U.S. Releases Landmark Blueprint for Cleaner Industrial Sector
The U.S. Energy Department and the White House Office of Science and Technology Policy on Nov. 18 released a national blueprint for creating a cleaner and more competitive industrial sector. The department developed the blueprint in collaboration with several federal agencies to highlight how the government can enable the private sector to reduce emissions, improve supply chain resilience and foster industrial innovation.
The U.S. manufacturing sector is part of the backbone of the U.S. economy, accounting for 12 percent of the country’s annual gross domestic product. However, due to the carbon-intensive nature of many industrial processes, the manufacturing sector is responsible for around 20 percent of annual greenhouse gas emissions. The blueprint lays out a multi-dimensional approach to reducing industrial emissions and supporting research, development, and commercialization of technology.
The U.S. has an ambitious target to reduce emissions by around 50 percent from 2005 levels by 2030. Industrial emissions are difficult to reduce because of the complexity of processes and diversity of emissions processes. The department has found that the industrial sector can reduce 58 percent of its carbon emissions by 2030 using technology that is already available.
One of the key sources of industrial carbon dioxide is heat, which is used for materials processing, chemical separation, and steam generation. In 2020, industrial heating contributed around 30 percent of the sector’s energy-related carbon emissions.
The report states that the manufacturing sector can reduce heat-related emissions through electrification and replacing boilers with heat pumps and thermal batteries. Emerging technologies such as heat recovery enhanced geothermal, concentrated solar thermal, advanced nuclear, and thermal storage also have great potential to reduce heat-based emissions. Last month, the department announced $43 million to support the development of transformational technologies that will lower energy use and emissions across industrial subsectors.
The blueprint outlines “levers” or tools the government can use to accelerate industrial decarbonization, particularly supply-side investments and demand pulls. Some of the government’s key supply-side actions are tax incentives, grants, and loans for demonstration and deployment. For example, earlier this year, the department announced $4 billion in Advanced Energy Tax Credits, with $500 million reserved for industrial decarbonization. Companies can use these manufacturing tax credits to carry out retrofitting for electrification and switching to renewable fuel sources.
Additionally, in March 2024, the department announced its largest investment in industrial decarbonization with $6 billion in funding for 33 projects.
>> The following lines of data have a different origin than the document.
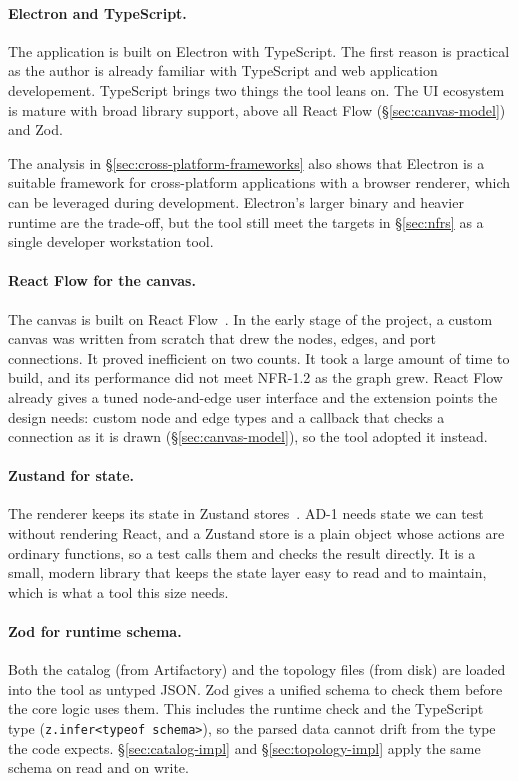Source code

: \paragraph{Electron and TypeScript.}
The application is built on Electron with TypeScript. The first reason is practical as the author is already familiar with TypeScript and web application developement. TypeScript brings two things the tool leans on. The UI ecosystem is mature with broad library support, above all React Flow (\S\ref{sec:canvas-model}) and Zod.

The analysis in \S\ref{sec:cross-platform-frameworks} also shows that Electron is a suitable framework for cross-platform applications with a browser renderer, which can be leveraged during development. Electron's larger binary and heavier runtime are the trade-off, but the tool still meet the targets in \S\ref{sec:nfrs} as a single developer workstation tool.

\paragraph{React Flow for the canvas.}
The canvas is built on React Flow~\cite{react_flow}. In the early stage of the project, a custom canvas was written from scratch that drew the nodes, edges, and port connections. It proved inefficient on two counts. It took a large amount of time to build, and its performance did not meet NFR-1.2 as the graph grew. React Flow already gives a tuned node-and-edge user interface and the extension points the design needs: custom node and edge types and a callback that checks a connection as it is drawn (\S\ref{sec:canvas-model}), so the tool adopted it instead.

\paragraph{Zustand for state.}
The renderer keeps its state in Zustand stores~\cite{zustand}. AD-1 needs state we can test without rendering React, and a Zustand store is a plain object whose actions are ordinary functions, so a test calls them and checks the result directly. It is a small, modern library that keeps the state layer easy to read and to maintain, which is what a tool this size needs.

\paragraph{Zod for runtime schema.}
Both the catalog (from Artifactory) and the topology files (from disk) are loaded into the tool as untyped JSON. Zod gives a unified schema to check them before the core logic uses them. This includes the runtime check and the TypeScript type (\texttt{z.infer<typeof schema>}), so the parsed data cannot drift from the type the code expects. \S\ref{sec:catalog-impl} and \S\ref{sec:topology-impl} apply the same schema on read and on write.

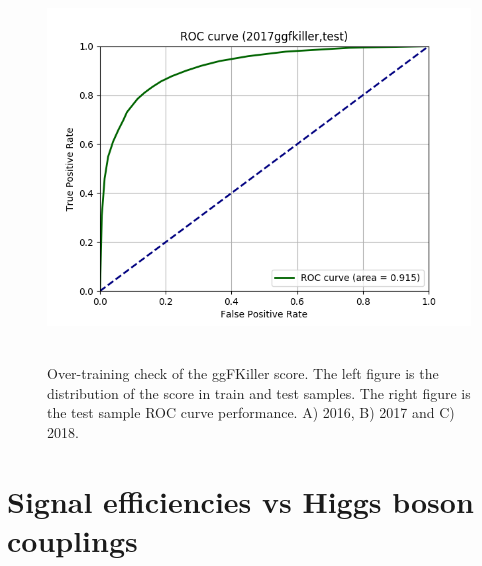 \begin{figure}[htbp!]
\begin{center}
{\includegraphics[width=0.45\linewidth]{Figures/AnalysisStrategy/eventselection/ggfkiller/2017ggfkiller/2017ggfkiller_test_bdt_roc.png}}\\
\\
\end{center}
\caption[Over-training check of the ggFKiller score]{Over-training check of the ggFKiller score. The left figure is the distribution of the score in train and test samples. The right figure is the test sample ROC curve performance. A) 2016, B) 2017 and C) 2018.}
\label{event_selection:fig:ggfkillerper}
\end{figure}

\chapter{Signal efficiencies vs Higgs boson couplings} \label{appendix:efficiencies}

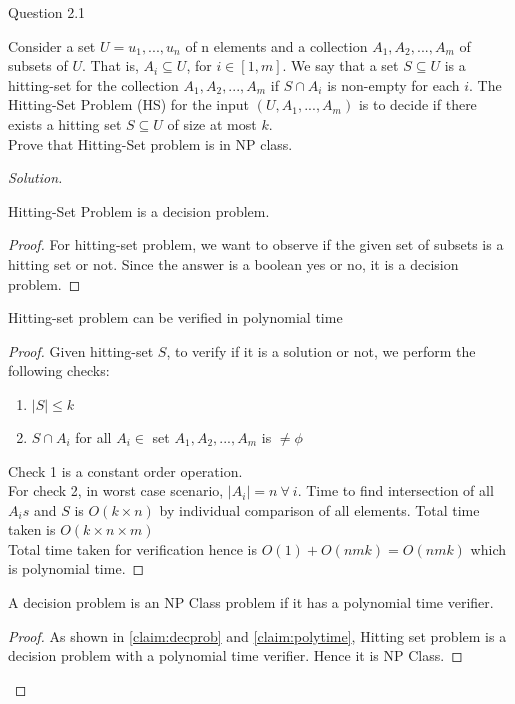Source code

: \begin{solution}{Question 2.1}\label{ques:21}
    \begin{question}
    Consider a set $U = {u_1, . . . , u_n}$ of n elements and a collection $A_1, A_2, . . . , A_m$ of subsets of $U$. That is, $A_i \subseteq U $, for $ i \in [1, m]$. We say that a set $S \subseteq U$ is a hitting-set for the collection $A_1, A_2, . . . , A_m$ if $S \cap A_i$ is non-empty for each $i$. The Hitting-Set Problem (HS) for the input $(U, A_1, . . . , A_m)$ is to decide if there exists a hitting set $S \subseteq U$ of size at most $k$.\\
    Prove that Hitting-Set problem is in NP class.

    \end{question}
    \tcblower{}
    \begin{proof}[Solution]
    \begin{claim} \label{claim:decprob}
    Hitting-Set Problem is a decision problem.
    \end{claim}
    \begin{proof}
    For hitting-set problem, we want to observe if the given set of subsets is a hitting set or not. Since the answer is a boolean yes or no, it is a decision problem.
    \end{proof}
    
    \begin{claim} \label{claim:polytime}
    Hitting-set problem can be verified in polynomial time 
    \end{claim}
    \begin{proof}
    Given hitting-set $S$, to verify if it is a solution or not, we perform the following checks:
    \begin{enumerate}
        \item $|S| \leq k $
        \item $S \cap A_i$ for all $A_i \in$ set $A_1, A_2, . . . , A_m$ is $\neq \phi$
    \end{enumerate}
    Check 1 is a constant order operation.\\
    For check 2, in worst case scenario, $|A_i|=n \ \forall \ i$. Time to find intersection of all $A_{i}s$ and $S$ is $O(k \times n)$ by individual comparison of all elements. Total time taken is $O(k \times n \times m)$\\
    Total time taken for verification hence is $O(1)+O(nmk) = O(nmk)$ which is polynomial time.
    \end{proof}
    
    \begin{theorem}
    A decision problem is an NP Class problem if it has a polynomial time verifier.
    \end{theorem}
    \begin{proof}
    As shown in \ref{claim:decprob} and \ref{claim:polytime}, Hitting set problem is a decision problem with a polynomial time verifier. Hence it is NP Class.
    \end{proof}
    
    \end{proof}
\end{solution}
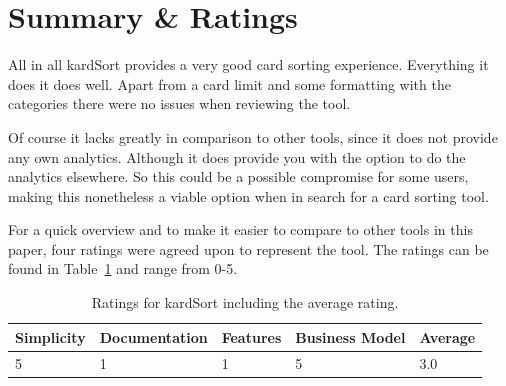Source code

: \section{Summary \& Ratings}
All in all kardSort provides a very good card sorting experience. 
Everything it does it does well. Apart from a card limit and some 
formatting with the categories there were no issues when reviewing 
the tool.

Of course it lacks greatly in comparison to other tools, since it 
does not provide any own analytics. Although it does provide you
with the option to do the analytics elsewhere. So this could be a
possible compromise for some users, making this nonetheless a viable
option when in search for a card sorting tool.

For a quick overview and to make it easier to compare to other tools
in this paper, four ratings were agreed upon to represent the tool. The ratings can be
found in Table~\ref{tab:rating-kardSort} and range from 0-5.

\begin{table}[tp] 
\centering 
\begin{tabularx}{\linewidth}{|X|X|X|X|X|}
\hline
Simplicity & Documentation & Features & Business Model & Average \\ 
\hline 
5 & 1 & 1 & 5 & 3.0 \\ 
\hline 
\end{tabularx} 
\caption[Ratings for kardSort] {
Ratings for kardSort including the average rating.
} 
\label{tab:rating-kardSort}
\end{table}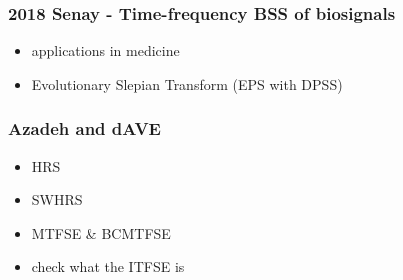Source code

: \documentclass{article}
\begin{document}
\subsubsection{2018 Senay - Time-frequency BSS of biosignals}
\begin{itemize}
    \item applications in medicine
    \item Evolutionary Slepian Transform (EPS with DPSS)
\end{itemize}

\subsubsection{Azadeh and dAVE}
\begin{itemize}
    \item HRS
    \item SWHRS
    \item MTFSE \& BCMTFSE
    \item check what the ITFSE is
\end{itemize}
\end{document}
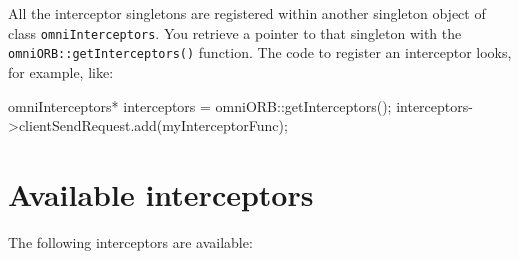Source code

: \documentclass[11pt,twoside,a4paper]{book}
\newcommand{\code}[1]{\texttt{#1}}
\newcommand{\op}[1]{\texttt{#1()}}
\newcommand{\dsc}{\discretionary{}{}{}}
\begin{document}
All the interceptor singletons are registered within another singleton
object of class \code{omniInterceptors}. You retrieve a pointer to
that singleton with the \op{omniORB::\dsc{}getInterceptors} function.
The code to register an interceptor looks, for example, like:

\begin{cxxlisting}
omniInterceptors* interceptors = omniORB::getInterceptors();
interceptors->clientSendRequest.add(myInterceptorFunc);
\end{cxxlisting}


\section{Available interceptors}

The following interceptors are available:
\end{document}
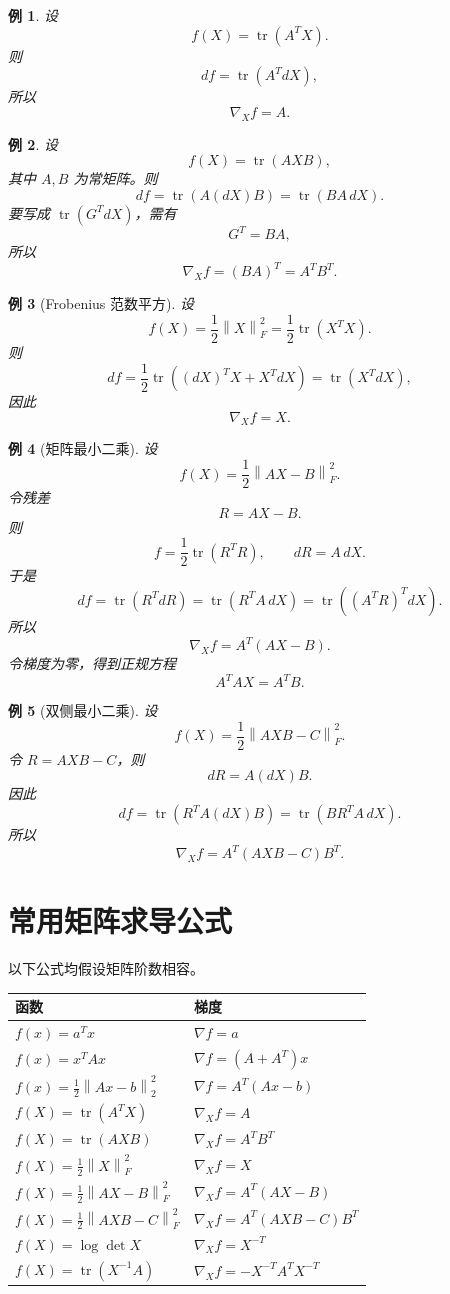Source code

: \documentclass[UTF8,openany,zihao=-4]{ctexbook}
\theoremstyle{cnplain}
\newtheorem{example}{例}[chapter]
\newcommand{\tr}{\operatorname{tr}}
\newcommand{\norm}[1]{\left\lVert #1\right\rVert}
\begin{document}
\begin{example}
设
\[
f(X)=\tr(A^TX).
\]
则
\[
df=\tr(A^T dX),
\]
所以
\[
\nabla_X f=A.
\]
\end{example}

\begin{example}
设
\[
f(X)=\tr(AXB),
\]
其中 $A,B$ 为常矩阵。则
\[
df=\tr(A(dX)B)=\tr(BA\,dX).
\]
要写成 $\tr(G^T dX)$，需有
\[
G^T=BA,
\]
所以
\[
\nabla_X f=(BA)^T=A^TB^T.
\]
\end{example}

\begin{example}[Frobenius 范数平方]
设
\[
f(X)=\frac12\norm{X}_F^2=\frac12\tr(X^TX).
\]
则
\[
df=\frac12\tr((dX)^TX+X^TdX)
=\tr(X^TdX),
\]
因此
\[
\nabla_X f=X.
\]
\end{example}

\begin{example}[矩阵最小二乘]
设
\[
f(X)=\frac12\norm{AX-B}_F^2.
\]
令残差
\[
R=AX-B.
\]
则
\[
f=\frac12\tr(R^TR),
\qquad dR=A\,dX.
\]
于是
\[
df=\tr(R^T dR)=\tr(R^T A\,dX)=\tr((A^TR)^T dX).
\]
所以
\[
\nabla_X f=A^T(AX-B).
\]
令梯度为零，得到正规方程
\[
A^TAX=A^TB.
\]
\end{example}

\begin{example}[双侧最小二乘]
设
\[
f(X)=\frac12\norm{AXB-C}_F^2.
\]
令 $R=AXB-C$，则
\[
dR=A(dX)B.
\]
因此
\[
df=\tr(R^T A(dX)B)=\tr(BR^TA\,dX).
\]
所以
\[
\nabla_X f=A^T(AXB-C)B^T.
\]
\end{example}

\section{常用矩阵求导公式}

以下公式均假设矩阵阶数相容。

\begin{longtable}{>{\raggedright\arraybackslash}p{}>{\raggedright\arraybackslash}p{}}
\toprule
函数 & 梯度 \\
\midrule
$f(x)=a^Tx$ & $\nabla f=a$ \\
$f(x)=x^TAx$ & $\nabla f=(A+A^T)x$ \\
$f(x)=\frac12\norm{Ax-b}_2^2$ & $\nabla f=A^T(Ax-b)$ \\
$f(X)=\tr(A^TX)$ & $\nabla_X f=A$ \\
$f(X)=\tr(AXB)$ & $\nabla_X f=A^TB^T$ \\
$f(X)=\frac12\norm{X}_F^2$ & $\nabla_X f=X$ \\
$f(X)=\frac12\norm{AX-B}_F^2$ & $\nabla_X f=A^T(AX-B)$ \\
$f(X)=\frac12\norm{AXB-C}_F^2$ & $\nabla_X f=A^T(AXB-C)B^T$ \\
$f(X)=\log\det X$ & $\nabla_X f=X^{-T}$ \\
$f(X)=\tr(X^{-1}A)$ & $\nabla_X f=-X^{-T}A^TX^{-T}$ \\
\bottomrule
\end{longtable}
\end{document}
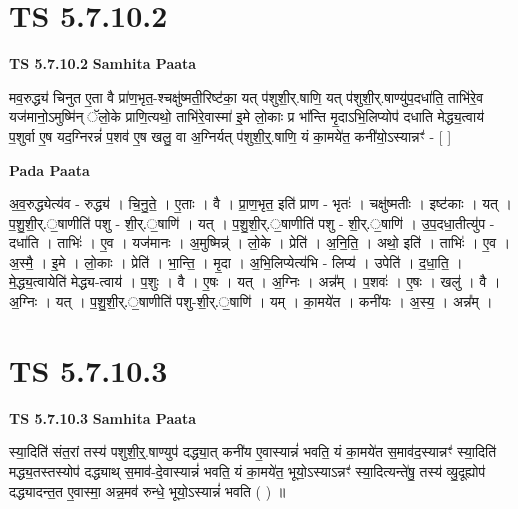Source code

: \documentclass[17pt]{extarticle}
\begin{document}

\section{ TS 5.7.10.2 }

\textbf{TS 5.7.10.2 } \newline
\textbf{Samhita Paata} \newline

मव॒रुद्ध्य॑ चिनुत ए॒ता वै प्रा॑ण॒भृत॒-श्चक्षु॑ष्मती॒रिष्ट॑का॒ यत् प॑शुशी॒र्.षाणि॒ यत् प॑शुशी॒र्.षाण्यु॑प॒दधा॑ति॒ ताभि॑रे॒व यज॑मानो॒ऽमुष्मि॑न् ॅलो॒के प्राणि॒त्यथो॒ ताभि॑रे॒वास्मा॑ इ॒मे लो॒काः प्र भा᳚न्ति मृ॒दाऽभि॒लिप्योप॑ दधाति मेद्ध्य॒त्वाय॑ प॒शुर्वा ए॒ष यद॒ग्निरन्नं॑ प॒शव॑ ए॒ष खलु॒ वा अ॒ग्निर्यत् प॑शुशी॒र्॒.षाणि॒ यं का॒मये॑त॒ कनी॑यो॒ऽस्यान्नꣳ॑ - [  ] \newline

\textbf{Pada Paata} \newline

अ॒व॒रुद्ध्येत्य॑व - रुद्ध्य॑ । चि॒नु॒ते॒ । ए॒ताः । वै । प्रा॒ण॒भृत॒ इति॑ प्राण - भृतः॑ । चक्षु॑ष्मतीः । इष्ट॑काः । यत् । प॒शु॒शी॒र्.॒षाणीति॑ पशु - शी॒र्.॒षाणि॑ । यत् । प॒शु॒शी॒र्.॒षाणीति॑ पशु - शी॒र्.॒षाणि॑ । उ॒प॒दधा॒तीत्यु॑प - दधा॑ति । ताभिः॑ । ए॒व । यज॑मानः । अ॒मुष्मिन्न्॑ । लो॒के । प्रेति॑ । अ॒नि॒ति॒ । अथो॒ इति॑ । ताभिः॑ । ए॒व । अ॒स्मै॒ । इ॒मे । लो॒काः । प्रेति॑ । भा॒न्ति॒ । मृ॒दा । अ॒भि॒लिप्येत्य॑भि - लिप्य॑ । उपेति॑ । द॒धा॒ति॒ । मे॒द्ध्य॒त्वायेति॑ मेद्ध्य-त्वाय॑ । प॒शुः । वै । ए॒षः । यत् । अ॒ग्निः । अन्न᳚म् । प॒शवः॑ । ए॒षः । खलु॑ । वै । अ॒ग्निः । यत् । प॒शु॒शी॒र्.॒षाणीति॑ पशु-शी॒र्.॒षाणि॑ । यम् । का॒मये॑त । कनी॑यः । अ॒स्य॒ । अन्न᳚म् ।  \newline





\section{ TS 5.7.10.3 }

\textbf{TS 5.7.10.3 } \newline
\textbf{Samhita Paata} \newline

स्या॒दिति॑ संत॒रां तस्य॑ पशुशी॒र्॒.षाण्युप॑ दद्ध्या॒त् कनी॑य ए॒वास्यान्नं॑ भवति॒ यं का॒मये॑त स॒माव॑द॒स्यान्नꣳ॑ स्या॒दिति॑ मद्ध्य॒तस्तस्योप॑ दद्ध्याथ् स॒माव॑-दे॒वास्यान्नं॑ भवति॒ यं का॒मये॑त॒ भूयो॒ऽस्याऽन्नꣳ॑ स्या॒दित्यन्ते॑षु॒ तस्य॑ व्यु॒दूह्योप॑ दद्ध्यादन्त॒त ए॒वास्मा॒ अन्न॒मव॑ रुन्धे॒ भूयो॒ऽस्यान्नं॑ भवति ( ) ॥ \newline
\end{document}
The funding was possible through the 2021 Infrastructure Investment and Jobs Act and the 2022 Inflation Reduction Act, both of which have provisions to tackle decarbonization in carbon-intensive sectors like manufacturing. Selected projects covered areas such as reducing carbon dioxide in cement processing, using hydrogen facilities to reduce carbon emissions in steel manufacturing, and energy optimization for paper and aluminum.